* _Task item_:
Repeat the whole listing word for word, skipping pictures.

____________________

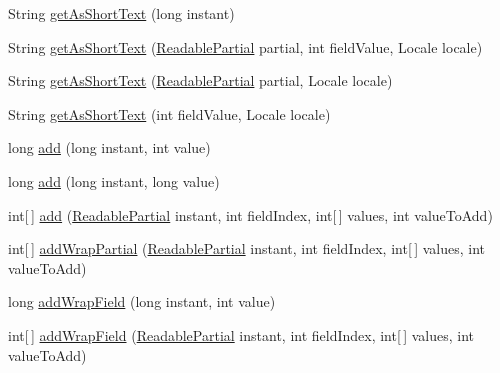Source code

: \begin{DoxyCompactItemize}
\item 
String \hyperlink{classorg_1_1joda_1_1time_1_1field_1_1_unsupported_date_time_field_a0b88afcfc9204f496b03997297dc6c84}{get\-As\-Short\-Text} (long instant)
\item 
String \hyperlink{classorg_1_1joda_1_1time_1_1field_1_1_unsupported_date_time_field_a391c7e9cc51aa1ef611d4c1832d211ae}{get\-As\-Short\-Text} (\hyperlink{interfaceorg_1_1joda_1_1time_1_1_readable_partial}{Readable\-Partial} partial, int field\-Value, Locale locale)
\item 
String \hyperlink{classorg_1_1joda_1_1time_1_1field_1_1_unsupported_date_time_field_a62aaf212bda54158ccdd6e121dacc365}{get\-As\-Short\-Text} (\hyperlink{interfaceorg_1_1joda_1_1time_1_1_readable_partial}{Readable\-Partial} partial, Locale locale)
\item 
String \hyperlink{classorg_1_1joda_1_1time_1_1field_1_1_unsupported_date_time_field_a52cdc1898318945516da9385013a9162}{get\-As\-Short\-Text} (int field\-Value, Locale locale)
\item 
long \hyperlink{classorg_1_1joda_1_1time_1_1field_1_1_unsupported_date_time_field_ae9bece48037e0b2a2b18488367734e8b}{add} (long instant, int value)
\item 
long \hyperlink{classorg_1_1joda_1_1time_1_1field_1_1_unsupported_date_time_field_a54cd7b170f1d0bf9cfaa801cca7f4471}{add} (long instant, long value)
\item 
int\mbox{[}$\,$\mbox{]} \hyperlink{classorg_1_1joda_1_1time_1_1field_1_1_unsupported_date_time_field_a8695ed9b4b6b5c60585c7a52a2e7880f}{add} (\hyperlink{interfaceorg_1_1joda_1_1time_1_1_readable_partial}{Readable\-Partial} instant, int field\-Index, int\mbox{[}$\,$\mbox{]} values, int value\-To\-Add)
\item 
int\mbox{[}$\,$\mbox{]} \hyperlink{classorg_1_1joda_1_1time_1_1field_1_1_unsupported_date_time_field_a9bea6dd919c41b05e948eb1178be1e88}{add\-Wrap\-Partial} (\hyperlink{interfaceorg_1_1joda_1_1time_1_1_readable_partial}{Readable\-Partial} instant, int field\-Index, int\mbox{[}$\,$\mbox{]} values, int value\-To\-Add)
\item 
long \hyperlink{classorg_1_1joda_1_1time_1_1field_1_1_unsupported_date_time_field_ac02537cb58f2f5028e22d6e8acb57762}{add\-Wrap\-Field} (long instant, int value)
\item 
int\mbox{[}$\,$\mbox{]} \hyperlink{classorg_1_1joda_1_1time_1_1field_1_1_unsupported_date_time_field_afde3857226b75d9647b55afd3577f686}{add\-Wrap\-Field} (\hyperlink{interfaceorg_1_1joda_1_1time_1_1_readable_partial}{Readable\-Partial} instant, int field\-Index, int\mbox{[}$\,$\mbox{]} values, int value\-To\-Add)

\end{DoxyCompactItemize}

____________________

* _Result below_:
Source code

: \begin{DoxyCompactItemize}
\item 
String \hyperlink{classorg_1_1joda_1_1time_1_1field_1_1_unsupported_date_time_field_a0b88afcfc9204f496b03997297dc6c84}{get\-As\-Short\-Text} (long instant)
\item 
String \hyperlink{classorg_1_1joda_1_1time_1_1field_1_1_unsupported_date_time_field_a391c7e9cc51aa1ef611d4c1832d211ae}{get\-As\-Short\-Text} (\hyperlink{interfaceorg_1_1joda_1_1time_1_1_readable_partial}{Readable\-Partial} partial, int field\-Value, Locale locale)
\item 
String \hyperlink{classorg_1_1joda_1_1time_1_1field_1_1_unsupported_date_time_field_a62aaf212bda54158ccdd6e121dacc365}{get\-As\-Short\-Text} (\hyperlink{interfaceorg_1_1joda_1_1time_1_1_readable_partial}{Readable\-Partial} partial, Locale locale)
\item 
String \hyperlink{classorg_1_1joda_1_1time_1_1field_1_1_unsupported_date_time_field_a52cdc1898318945516da9385013a9162}{get\-As\-Short\-Text} (int field\-Value, Locale locale)
\item 
long \hyperlink{classorg_1_1joda_1_1time_1_1field_1_1_unsupported_date_time_field_ae9bece48037e0b2a2b18488367734e8b}{add} (long instant, int value)
\item 
long \hyperlink{classorg_1_1joda_1_1time_1_1field_1_1_unsupported_date_time_field_a54cd7b170f1d0bf9cfaa801cca7f4471}{add} (long instant, long value)
\item 
int\mbox{[}$\,$\mbox{]} \hyperlink{classorg_1_1joda_1_1time_1_1field_1_1_unsupported_date_time_field_a8695ed9b4b6b5c60585c7a52a2e7880f}{add} (\hyperlink{interfaceorg_1_1joda_1_1time_1_1_readable_partial}{Readable\-Partial} instant, int field\-Index, int\mbox{[}$\,$\mbox{]} values, int value\-To\-Add)
\item 
int\mbox{[}$\,$\mbox{]} \hyperlink{classorg_1_1joda_1_1time_1_1field_1_1_unsupported_date_time_field_a9bea6dd919c41b05e948eb1178be1e88}{add\-Wrap\-Partial} (\hyperlink{interfaceorg_1_1joda_1_1time_1_1_readable_partial}{Readable\-Partial} instant, int field\-Index, int\mbox{[}$\,$\mbox{]} values, int value\-To\-Add)
\item 
long \hyperlink{classorg_1_1joda_1_1time_1_1field_1_1_unsupported_date_time_field_ac02537cb58f2f5028e22d6e8acb57762}{add\-Wrap\-Field} (long instant, int value)
\item 
int\mbox{[}$\,$\mbox{]} \hyperlink{classorg_1_1joda_1_1time_1_1field_1_1_unsupported_date_time_field_afde3857226b75d9647b55afd3577f686}{add\-Wrap\-Field} (\hyperlink{interfaceorg_1_1joda_1_1time_1_1_readable_partial}{Readable\-Partial} instant, int field\-Index, int\mbox{[}$\,$\mbox{]} values, int value\-To\-Add)

\end{DoxyCompactItemize}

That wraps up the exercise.